Besides painting, he became known as a Canadian Broadcasting Corporation (CBC) journalist, hosting such shows as The Umbrella ending in 1966 and As It Happens (1969–1972), a columnist for the Toronto Telegram, and host of a Citytv variety show. He continued to paint through the 1970s, 1980s and 1990s, moving to Montreal, Quebec, and then to Barrie, Ontario where he maintained a studio. He gained some notoriety for his portrait series of Canadian prime ministers, a pioneering highly abstracted portrayal of heads of government opened by Prime Minister Pierre Trudeau in Toronto in 1984 at the Art Gallery of Ontario. The exhibition toured Canada, despite warnings not to exhibit the less than flattering portrait of then Prime Minister Brian Mulroney. Today, they are part of the permanent collection of the Kitchener-Waterloo Art Gallery in Kitchener, Ontario.

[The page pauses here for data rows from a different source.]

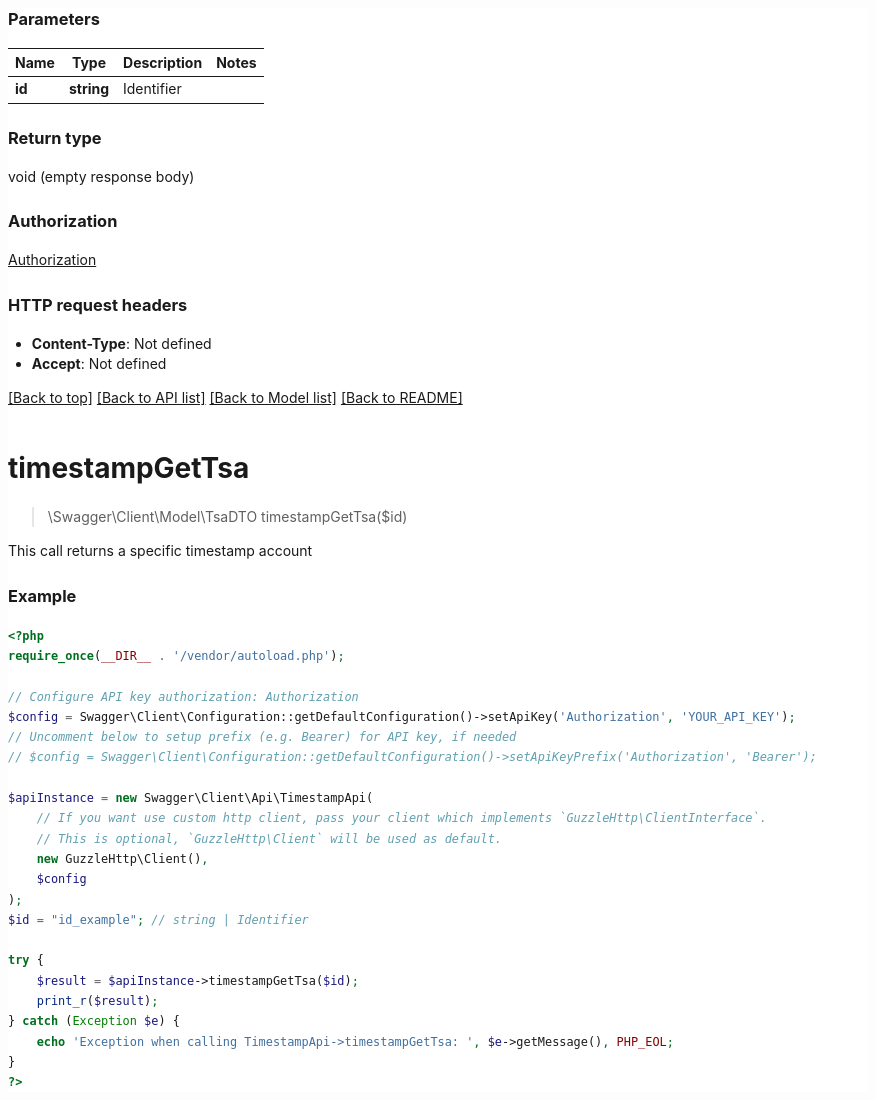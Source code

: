 ### Parameters

Name | Type | Description  | Notes
------------- | ------------- | ------------- | -------------
 **id** | **string**| Identifier |

### Return type

void (empty response body)

### Authorization

[Authorization](../../README.md#Authorization)

### HTTP request headers

 - **Content-Type**: Not defined
 - **Accept**: Not defined

[[Back to top]](#) [[Back to API list]](../../README.md#documentation-for-api-endpoints) [[Back to Model list]](../../README.md#documentation-for-models) [[Back to README]](../../README.md)

# **timestampGetTsa**
> \Swagger\Client\Model\TsaDTO timestampGetTsa($id)

This call returns a specific timestamp account

### Example
```php
<?php
require_once(__DIR__ . '/vendor/autoload.php');

// Configure API key authorization: Authorization
$config = Swagger\Client\Configuration::getDefaultConfiguration()->setApiKey('Authorization', 'YOUR_API_KEY');
// Uncomment below to setup prefix (e.g. Bearer) for API key, if needed
// $config = Swagger\Client\Configuration::getDefaultConfiguration()->setApiKeyPrefix('Authorization', 'Bearer');

$apiInstance = new Swagger\Client\Api\TimestampApi(
    // If you want use custom http client, pass your client which implements `GuzzleHttp\ClientInterface`.
    // This is optional, `GuzzleHttp\Client` will be used as default.
    new GuzzleHttp\Client(),
    $config
);
$id = "id_example"; // string | Identifier

try {
    $result = $apiInstance->timestampGetTsa($id);
    print_r($result);
} catch (Exception $e) {
    echo 'Exception when calling TimestampApi->timestampGetTsa: ', $e->getMessage(), PHP_EOL;
}
?>
```
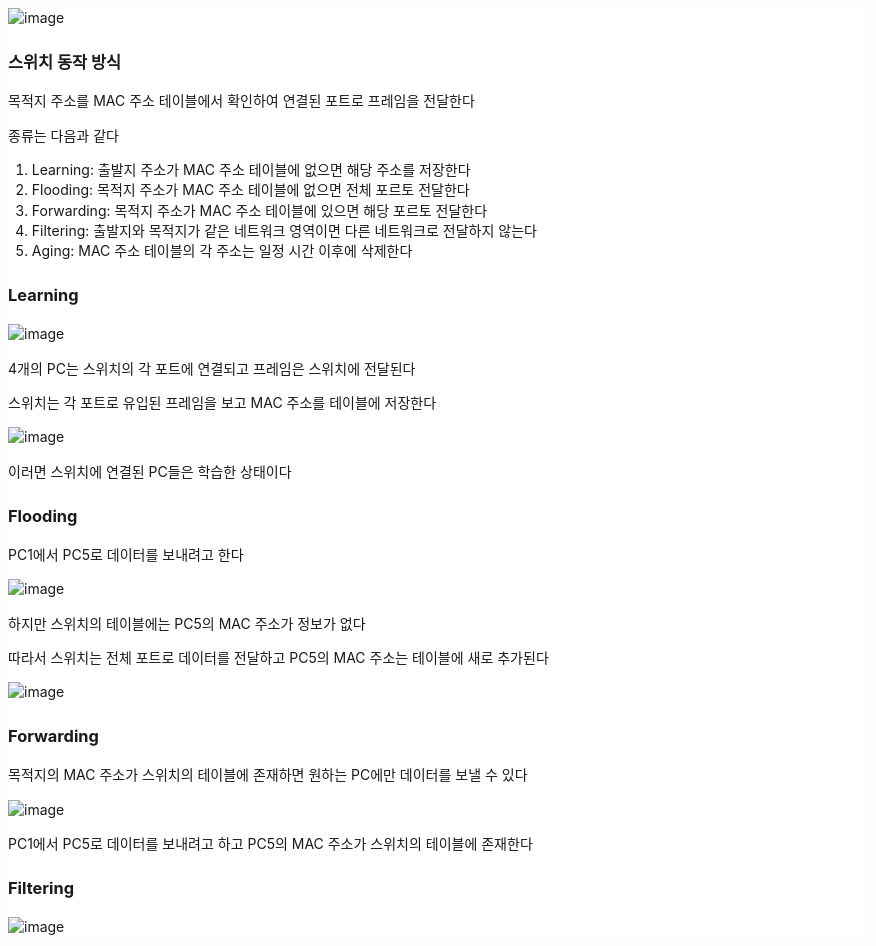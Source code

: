 ![image](https://github.com/yanJuicy/blog/assets/43159295/7ca41f3d-c494-49d2-b117-70b34532d9fa)


### 스위치 동작 방식

목적지 주소를 MAC 주소 테이블에서 확인하여 연결된 포트로 프레임을 전달한다

종류는 다음과 같다

1. Learning: 출발지 주소가 MAC 주소 테이블에 없으면 해당 주소를 저장한다
2. Flooding: 목적지 주소가 MAC 주소 테이블에 없으면 전체 포르토 전달한다
3. Forwarding: 목적지 주소가 MAC 주소 테이블에 있으면 해당 포르토 전달한다
4. Filtering: 출발지와 목적지가 같은 네트워크 영역이면 다른 네트워크로 전달하지 않는다
5. Aging: MAC 주소 테이블의 각 주소는 일정 시간 이후에 삭제한다

### Learning

![image](https://github.com/yanJuicy/blog/assets/43159295/54a2d212-5199-4eae-9cc3-be9777326b40)

4개의 PC는 스위치의 각 포트에 연결되고 프레임은 스위치에 전달된다

스위치는 각 포트로 유입된 프레임을 보고 MAC 주소를 테이블에 저장한다

![image](https://github.com/yanJuicy/blog/assets/43159295/90996db4-1fa0-4b5e-a197-55fb9ac93fc8)

이러면 스위치에 연결된 PC들은 학습한 상태이다


### Flooding

PC1에서 PC5로 데이터를 보내려고 한다

![image](https://github.com/yanJuicy/blog/assets/43159295/5c80d272-e43d-42af-81a6-086caaf1094c)

하지만 스위치의 테이블에는 PC5의 MAC 주소가 정보가 없다

따라서 스위치는 전체 포트로 데이터를 전달하고 PC5의 MAC 주소는 테이블에 새로 추가된다

![image](https://github.com/yanJuicy/blog/assets/43159295/dc65ecda-7b2f-47ba-aa72-a3db9ea9d3cc)



### Forwarding

목적지의 MAC 주소가 스위치의 테이블에 존재하면 원하는 PC에만 데이터를 보낼 수 있다

![image](https://github.com/yanJuicy/blog/assets/43159295/5810c2ae-39a7-4ffb-9cd6-9980b83f2f86)

PC1에서 PC5로 데이터를 보내려고 하고 PC5의 MAC 주소가 스위치의 테이블에 존재한다



### Filtering


![image](https://github.com/yanJuicy/blog/assets/43159295/0ba98989-ee7e-41cd-b516-a9f9055fb6f1)
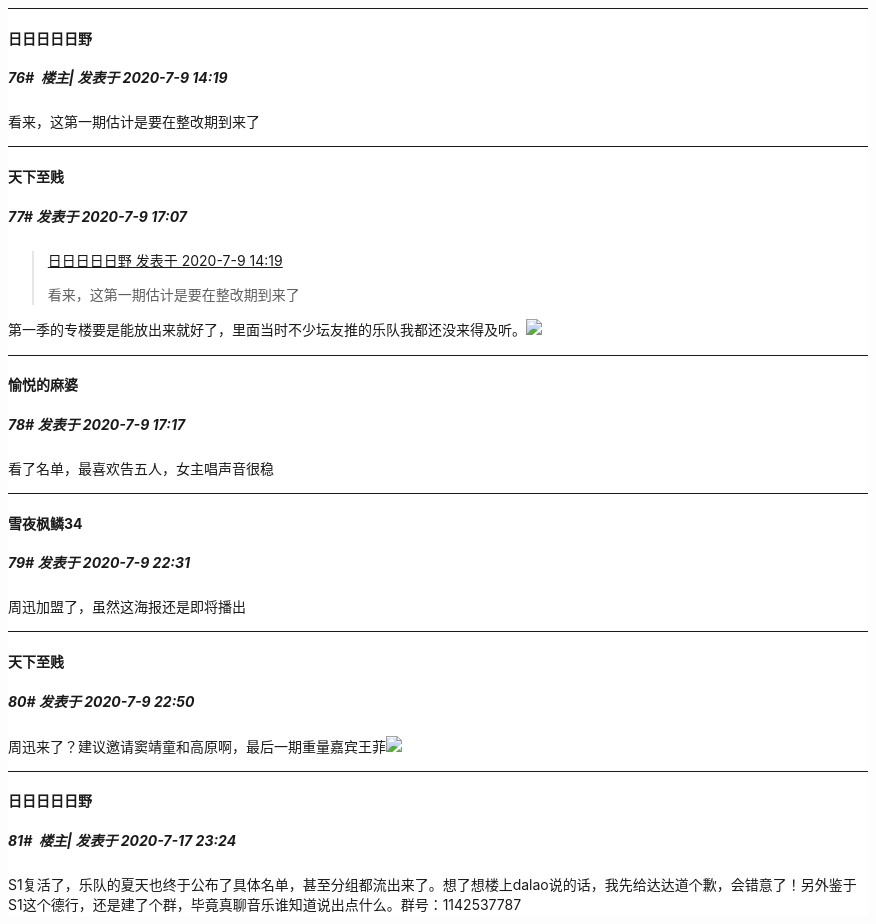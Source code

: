 
-----

####  日日日日日野  
##### 76#         楼主| 发表于 2020-7-9 14:19


看来，这第一期估计是要在整改期到来了


-----

####  天下至贱  
##### 77#       发表于 2020-7-9 17:07


<blockquote><a href="httphttps://bbs.saraba1st.com/2b/forum.php?mod=redirect&amp;goto=findpost&amp;pid=48130226&amp;ptid=1939063" target="_blank">日日日日日野 发表于 2020-7-9 14:19</a>

看来，这第一期估计是要在整改期到来了</blockquote>
第一季的专楼要是能放出来就好了，里面当时不少坛友推的乐队我都还没来得及听。<img src="https://static.saraba1st.com/image/smiley/face2017/149.png" referrerpolicy="no-referrer">


-----

####  愉悦的麻婆  
##### 78#       发表于 2020-7-9 17:17


看了名单，最喜欢告五人，女主唱声音很稳


-----

####  雪夜枫鳞34  
##### 79#       发表于 2020-7-9 22:31


周迅加盟了，虽然这海报还是即将播出


-----

####  天下至贱  
##### 80#       发表于 2020-7-9 22:50


周迅来了？建议邀请窦靖童和高原啊，最后一期重量嘉宾王菲<img src="https://static.saraba1st.com/image/smiley/face2017/067.png" referrerpolicy="no-referrer">


-----

####  日日日日日野  
##### 81#         楼主| 发表于 2020-7-17 23:24


S1复活了，乐队的夏天也终于公布了具体名单，甚至分组都流出来了。想了想楼上dalao说的话，我先给达达道个歉，会错意了！另外鉴于S1这个德行，还是建了个群，毕竟真聊音乐谁知道说出点什么。群号：1142537787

Never a stranger to criticism or polemics, Ronald loved to paint in public, frequently hiring strippers and showgirls to dance around him as he painted. He continued to paint until his death in 1998 and in fact suffered a heart attack while painting Untitled. He died a few days later on February 9, 1998.

==Selected exhibitions==
- 1957–1960, 1962–1963: Kootz Gallery, New York City
- 1960: Laing Galleries, Toronto
- 1963: Isaacs Gallery, Toronto
- 1963: Princeton University Art Gallery
- 1965: David Mirvish Gallery, Toronto
- 1971: Tom Thomson Memorial Art Gallery, Owen Sound, Ontario
- 1975: Robert McLaughlin Gallery, Oshawa, Ontario
- 1975, 1977–1980: Morris Gallery, Toronto
- 1984: Art Gallery of Ontario, Toronto

==Selected collections==
- Buffalo AKG Art Museum, Buffalo
- Art Gallery of Ontario, Toronto
- Art Institute of Chicago
- Brooklyn Museum, New York
- Guggenheim Museum, New York (purchased Earth, 1954, in 1958)
- Hirshhorn Museum, Smithsonian Institution, Washington
- Musée national des beaux-arts du Québec, Québec
- Museum of Modern Art, New York
- National Gallery of Canada, Ottawa
- Robert McLaughlin Gallery, Oshawa
- Whitney Museum of Art, New York

==Awards==
- I.O.D.E. Scholarship, Canada (1951);
- Hallmark Art Award, NYC (1952);
- Canadian Amateur Hockey Assoc. Art Scholarship (1954);
- National Award, Canadian Section, International Guggenheim Awards (1956);
- 2nd Biennial Exhibition of Canadian Painting, National Gallery of Canada, Ott. (1957);
- Canada Council Senior Arts Award (1977)

== Legacy ==
The Estate of William Ronald was offered online in a Cowley Abbott Auction in 2023.